Changes in demography are another increasingly important element-probably the most important in fact. There is now a global consensus that the world is converging towards demographic transition or even post-transition. Translated into the Arab world or the regional Arab issues, it means that the traditional divides and delimitations are no longer valid; North- south and east-west approaches will not be effective any longer because this converging demographic factor jeopardises not only Israel but all of the tradition-based political systems and governance systems in the region. These demographic changes are therefore one of the major issues affecting the way we must deal with this conflict.


I will not go beyond what was said on the economic crisis and on the global challenges. These are elements that all add even more complexity to the equation. What the current politico-economic problems do mean, however, is that the Middle East conflict is once again becoming a regional conflict. This is because the traditional backing of the U.S. to Israel is being revisited; there is no doubt about this. It is also because the EU, despite its involvement in defending the welfare of the Palestinians in the past decade, has not yet resolved its leadership problems. The EU needs to tackle a number of questions regarding its mission, such as “What is the role of the EU in the world?” and “What are the EU’s capabilities in order to master its destiny in conflict resolution and in peacekeeping?” before it can be truly effective.

All of these issues set aside, however, there is strong feeling among the Arab public opinion that the EU is needed as a major player in the region. We cannot ignore this and I do not think that Brussels will ignore this either in the years ahead.


In saying this, let us go back again to the nature of the conflict and to the efforts required from the regional actors. We now know how the map is drawn as far as the actors in the Middle East are concerned. One of these players is Iran. The result of unilateralism, both on the part of the U.S. and Israel, has allowed Iran to re-emerge for the first time in 2,500 years as one of the major players in the Mediterranean. Whether we want this or we do not want this, the situation is such and all of us in the countries on the shores of the Mediterranean are aware of it.
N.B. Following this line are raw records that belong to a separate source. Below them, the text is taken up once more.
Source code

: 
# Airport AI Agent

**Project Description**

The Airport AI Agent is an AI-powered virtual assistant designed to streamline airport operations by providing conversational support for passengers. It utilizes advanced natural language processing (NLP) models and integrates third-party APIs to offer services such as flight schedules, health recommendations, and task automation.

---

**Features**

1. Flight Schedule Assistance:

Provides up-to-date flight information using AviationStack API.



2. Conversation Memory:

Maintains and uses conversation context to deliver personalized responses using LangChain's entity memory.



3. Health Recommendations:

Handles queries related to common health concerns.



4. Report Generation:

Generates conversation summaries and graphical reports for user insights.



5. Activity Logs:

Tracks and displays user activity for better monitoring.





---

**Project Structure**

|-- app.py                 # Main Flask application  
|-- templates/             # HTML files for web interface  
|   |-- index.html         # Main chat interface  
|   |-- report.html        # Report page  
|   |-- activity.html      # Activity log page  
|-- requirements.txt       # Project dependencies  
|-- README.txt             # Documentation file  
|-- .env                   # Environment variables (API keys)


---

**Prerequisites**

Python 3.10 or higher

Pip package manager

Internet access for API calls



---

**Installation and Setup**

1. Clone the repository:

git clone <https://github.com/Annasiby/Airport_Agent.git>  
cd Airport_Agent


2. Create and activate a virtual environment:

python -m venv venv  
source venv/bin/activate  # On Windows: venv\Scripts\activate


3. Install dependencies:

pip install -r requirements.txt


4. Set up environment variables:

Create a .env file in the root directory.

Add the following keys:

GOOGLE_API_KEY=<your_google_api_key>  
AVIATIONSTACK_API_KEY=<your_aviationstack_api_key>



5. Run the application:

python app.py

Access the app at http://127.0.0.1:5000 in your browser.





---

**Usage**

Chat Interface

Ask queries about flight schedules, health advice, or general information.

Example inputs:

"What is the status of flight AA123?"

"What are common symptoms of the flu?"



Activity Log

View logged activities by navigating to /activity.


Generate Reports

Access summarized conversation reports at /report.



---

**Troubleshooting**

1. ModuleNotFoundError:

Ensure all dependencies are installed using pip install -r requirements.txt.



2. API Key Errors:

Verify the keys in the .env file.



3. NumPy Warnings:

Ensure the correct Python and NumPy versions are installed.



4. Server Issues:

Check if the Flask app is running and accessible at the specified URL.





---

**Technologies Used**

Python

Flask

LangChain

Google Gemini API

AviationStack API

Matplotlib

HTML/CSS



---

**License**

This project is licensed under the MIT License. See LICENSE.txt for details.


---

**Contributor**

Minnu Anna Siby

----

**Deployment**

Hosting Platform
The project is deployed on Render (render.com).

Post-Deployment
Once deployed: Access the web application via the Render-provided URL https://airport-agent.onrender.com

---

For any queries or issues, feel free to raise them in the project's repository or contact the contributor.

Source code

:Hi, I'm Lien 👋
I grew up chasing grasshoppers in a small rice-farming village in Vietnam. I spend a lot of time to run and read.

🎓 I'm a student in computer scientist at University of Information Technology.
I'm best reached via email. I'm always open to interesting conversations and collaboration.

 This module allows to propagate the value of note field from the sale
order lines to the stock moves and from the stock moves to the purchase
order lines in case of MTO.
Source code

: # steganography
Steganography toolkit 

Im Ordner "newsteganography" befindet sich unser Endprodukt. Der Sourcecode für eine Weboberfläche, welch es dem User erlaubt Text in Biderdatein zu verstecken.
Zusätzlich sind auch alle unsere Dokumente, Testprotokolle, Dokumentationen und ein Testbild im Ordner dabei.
So if this is a regional conflict more than ever, what is needed is a framework-a new framework. I agree with Ambassador Masa’deh in highlighting the role of the Union for the Mediterranean. It could also be enlarged to include perhaps two or three additional major players of the region. Dealing with the Arab-Israeli conflict could be one of the main scopes of the renaissance of the Union for the Mediterranean.


We have a lot of assets and a lot of tradeoffs to consider in the establishment of a framework. If this particular framework is not possible, we of course still need to invent a new framework because the U.S. role in the region is most definitely shifting, especially after President Obama’s speech in Cairo. Beyond his speech, having been in Washington recently my strong feeling is that the U.S. needs allies-not only players but allies. In parallel, the Arab world needs to sustain the new philosophy developed by President Obama, at least in regards to unifying the Palestinians once again. Nothing can evolve if we do not involve or commit ourselves more than ever to bridging the gap between the two Palestinian camps. It is entirely possible to do so, particularly on the eve of the new elections. We will not have reasonable, positive elections or any chance of peace if the Arab world is not playing its role as a mediator, facilitator, and honest broker between the two Palestinian camps.

Finally, what could the Russian contribution be to this process? This is a key issue, especially if we consider Iran as a major player and if we consider other players like Syria, etc. Whatever we may think about Russian diplomacy’s past track record in the region, in the same way that the EU is needed, we also need Russia to play a more proactive role in balancing the forces that can contribute to a new era in this region.